___ Provided information

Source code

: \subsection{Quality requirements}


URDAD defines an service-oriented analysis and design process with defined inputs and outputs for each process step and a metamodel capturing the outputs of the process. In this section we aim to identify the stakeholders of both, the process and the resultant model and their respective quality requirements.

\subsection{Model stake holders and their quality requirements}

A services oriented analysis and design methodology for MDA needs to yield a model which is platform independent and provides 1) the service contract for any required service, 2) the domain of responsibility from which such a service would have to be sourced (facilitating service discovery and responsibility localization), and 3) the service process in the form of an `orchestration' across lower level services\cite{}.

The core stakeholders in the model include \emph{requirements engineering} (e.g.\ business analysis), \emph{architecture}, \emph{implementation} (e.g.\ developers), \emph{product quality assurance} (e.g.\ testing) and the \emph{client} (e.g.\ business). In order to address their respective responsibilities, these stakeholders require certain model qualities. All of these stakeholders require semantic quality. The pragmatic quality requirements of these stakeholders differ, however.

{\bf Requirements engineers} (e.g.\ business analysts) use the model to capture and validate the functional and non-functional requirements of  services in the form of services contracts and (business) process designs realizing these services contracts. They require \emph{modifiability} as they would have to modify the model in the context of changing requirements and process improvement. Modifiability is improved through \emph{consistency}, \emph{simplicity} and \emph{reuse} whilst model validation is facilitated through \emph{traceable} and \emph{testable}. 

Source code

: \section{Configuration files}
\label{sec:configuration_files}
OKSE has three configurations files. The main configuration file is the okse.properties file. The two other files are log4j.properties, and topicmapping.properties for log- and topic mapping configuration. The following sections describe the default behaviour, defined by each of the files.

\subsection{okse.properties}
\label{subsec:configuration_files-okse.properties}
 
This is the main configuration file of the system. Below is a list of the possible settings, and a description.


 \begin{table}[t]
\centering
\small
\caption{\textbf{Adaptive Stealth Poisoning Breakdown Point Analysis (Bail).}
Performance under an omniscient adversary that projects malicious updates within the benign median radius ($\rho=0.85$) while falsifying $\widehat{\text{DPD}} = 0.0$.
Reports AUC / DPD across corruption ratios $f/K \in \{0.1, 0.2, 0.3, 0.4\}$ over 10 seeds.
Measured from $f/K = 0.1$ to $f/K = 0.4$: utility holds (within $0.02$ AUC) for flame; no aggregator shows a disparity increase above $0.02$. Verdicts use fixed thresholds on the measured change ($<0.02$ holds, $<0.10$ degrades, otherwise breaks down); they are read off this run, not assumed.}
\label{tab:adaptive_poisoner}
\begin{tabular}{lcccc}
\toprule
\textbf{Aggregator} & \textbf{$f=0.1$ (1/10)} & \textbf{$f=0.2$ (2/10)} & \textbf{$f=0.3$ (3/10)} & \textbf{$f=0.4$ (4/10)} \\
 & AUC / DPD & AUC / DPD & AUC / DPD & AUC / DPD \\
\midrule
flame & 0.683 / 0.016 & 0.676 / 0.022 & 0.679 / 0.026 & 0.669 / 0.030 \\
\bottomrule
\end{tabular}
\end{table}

______

§ **What the exercise asks**
Repeat each entry above, matching every line exactly.

§ **Exercise solution**
Source code

: \subsection{Quality requirements}


URDAD defines an service-oriented analysis and design process with defined inputs and outputs for each process step and a metamodel capturing the outputs of the process. In this section we aim to identify the stakeholders of both, the process and the resultant model and their respective quality requirements.

\subsection{Model stake holders and their quality requirements}

A services oriented analysis and design methodology for MDA needs to yield a model which is platform independent and provides 1) the service contract for any required service, 2) the domain of responsibility from which such a service would have to be sourced (facilitating service discovery and responsibility localization), and 3) the service process in the form of an `orchestration' across lower level services\cite{}.

The core stakeholders in the model include \emph{requirements engineering} (e.g.\ business analysis), \emph{architecture}, \emph{implementation} (e.g.\ developers), \emph{product quality assurance} (e.g.\ testing) and the \emph{client} (e.g.\ business). In order to address their respective responsibilities, these stakeholders require certain model qualities. All of these stakeholders require semantic quality. The pragmatic quality requirements of these stakeholders differ, however.

{\bf Requirements engineers} (e.g.\ business analysts) use the model to capture and validate the functional and non-functional requirements of  services in the form of services contracts and (business) process designs realizing these services contracts. They require \emph{modifiability} as they would have to modify the model in the context of changing requirements and process improvement. Modifiability is improved through \emph{consistency}, \emph{simplicity} and \emph{reuse} whilst model validation is facilitated through \emph{traceable} and \emph{testable}. 

Source code

: \section{Configuration files}
\label{sec:configuration_files}
OKSE has three configurations files. The main configuration file is the okse.properties file. The two other files are log4j.properties, and topicmapping.properties for log- and topic mapping configuration. The following sections describe the default behaviour, defined by each of the files.

\subsection{okse.properties}
\label{subsec:configuration_files-okse.properties}
 
This is the main configuration file of the system. Below is a list of the possible settings, and a description.


 \begin{table}[t]
\centering
\small
\caption{\textbf{Adaptive Stealth Poisoning Breakdown Point Analysis (Bail).}
Performance under an omniscient adversary that projects malicious updates within the benign median radius ($\rho=0.85$) while falsifying $\widehat{\text{DPD}} = 0.0$.
Reports AUC / DPD across corruption ratios $f/K \in \{0.1, 0.2, 0.3, 0.4\}$ over 10 seeds.
Measured from $f/K = 0.1$ to $f/K = 0.4$: utility holds (within $0.02$ AUC) for flame; no aggregator shows a disparity increase above $0.02$. Verdicts use fixed thresholds on the measured change ($<0.02$ holds, $<0.10$ degrades, otherwise breaks down); they are read off this run, not assumed.}
\label{tab:adaptive_poisoner}
\begin{tabular}{lcccc}
\toprule
\textbf{Aggregator} & \textbf{$f=0.1$ (1/10)} & \textbf{$f=0.2$ (2/10)} & \textbf{$f=0.3$ (3/10)} & \textbf{$f=0.4$ (4/10)} \\
 & AUC / DPD & AUC / DPD & AUC / DPD & AUC / DPD \\
\midrule
flame & 0.683 / 0.016 & 0.676 / 0.022 & 0.679 / 0.026 & 0.669 / 0.030 \\
\bottomrule
\end{tabular}
\end{table}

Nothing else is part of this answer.